Thirty-Six years of bringing unique music to Grand Canyon
GRAND CANYON, Ariz. — Grand Canyon Music Festival is celebrating its 36th year at the Grand Canyon.
It all started when Clare Hoffman and Robert Bonfliglio went on a Rim to Rim honeymoon-hike with their instruments. Hoffman plays the flute and Bonfliglio, the harmonica.
They played throughout their hike and early on, rangers started to know about their travels. They played little impromptu concerts along the way and promptly after hiking out, hardly showered, NPS requested a meeting with them. They wanted to bring music to Grand Canyon, and so the Grand Canyon Music Festival formed.
On Aug. 30, the Bonfligio group opened at the Shrine of the Ages in Grand Canyon Villiage.

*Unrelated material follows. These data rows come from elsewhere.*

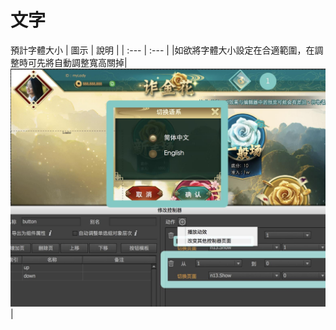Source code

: # 文字

預計字體大小
| 圖示 | 說明 |
| :--- | :--- |
|如欲將字體大小設定在合適範圍，在調整時可先將自動調整寬高關掉|![](/assets/action_page.jpg)|



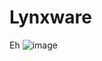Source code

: # Lynxware
Eh
![image](https://github.com/Ace00018/Lynxware/assets/102426767/4efefde6-cf2f-499f-b337-c1e40e181f14)
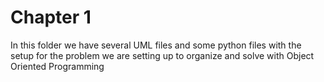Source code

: # Chapter 1

In this folder we have several UML files and some python files with the setup for the problem we are setting up to organize and solve with Object Oriented Programming


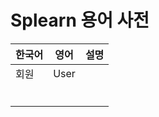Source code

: # Splearn 용어 사전

| **한국어** | **영어** | **설명**                          |
|--|--------|---------------------------------|
| 회원 | User   |  |
|  |  |                                 |
|  |  |                                 |
|  |  |                                 |
|  |  |                                 |
|  |  |                                 |
|  |  |                                 |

Co-founder Robert Bonfiglio started in right away joking about the festivals roots and made some very humorous comments about his age and involvement with the festival.
“So I started the festival when I was about 5, I'm only 40 now…(waiting a beat) times two," Bonfligio said,
The crowd roared at his remarks.
Joe Deninzon and Stephen Benson have been invested in the Music Festival from the early days. Deninzon plays the jazz violin and Benson, the guitar.
The group works all week-long teaching the Grand Canyon School's music students how to play their instruments and the week's work is evident in the amazing performance that the students put on at the end of the week.
This year, Grand Canyon school has a new music teacher. Steve, Robert and Joe invited Boaz Curry El up to the stage several times to accompany the group, as well as share his saxophone talents with some special solo opportunities. Boaz wasn't the only Grand Canyon performer to take the stage with the Bonfligio Group. Both Bryan Stone and John Vail accompanied the group for much of the performance, as they have in the past.
The music was a vast variety and as I looking around the room many emotions were displayed in the almost-full audience. Some people tapped their feet, swayed side to side, hooted and whistled for some of the great soloists and held their heads in there hands, soaking in the sounds. The audience was alive with this music and Grand Canyon is lucky to have this event take place here.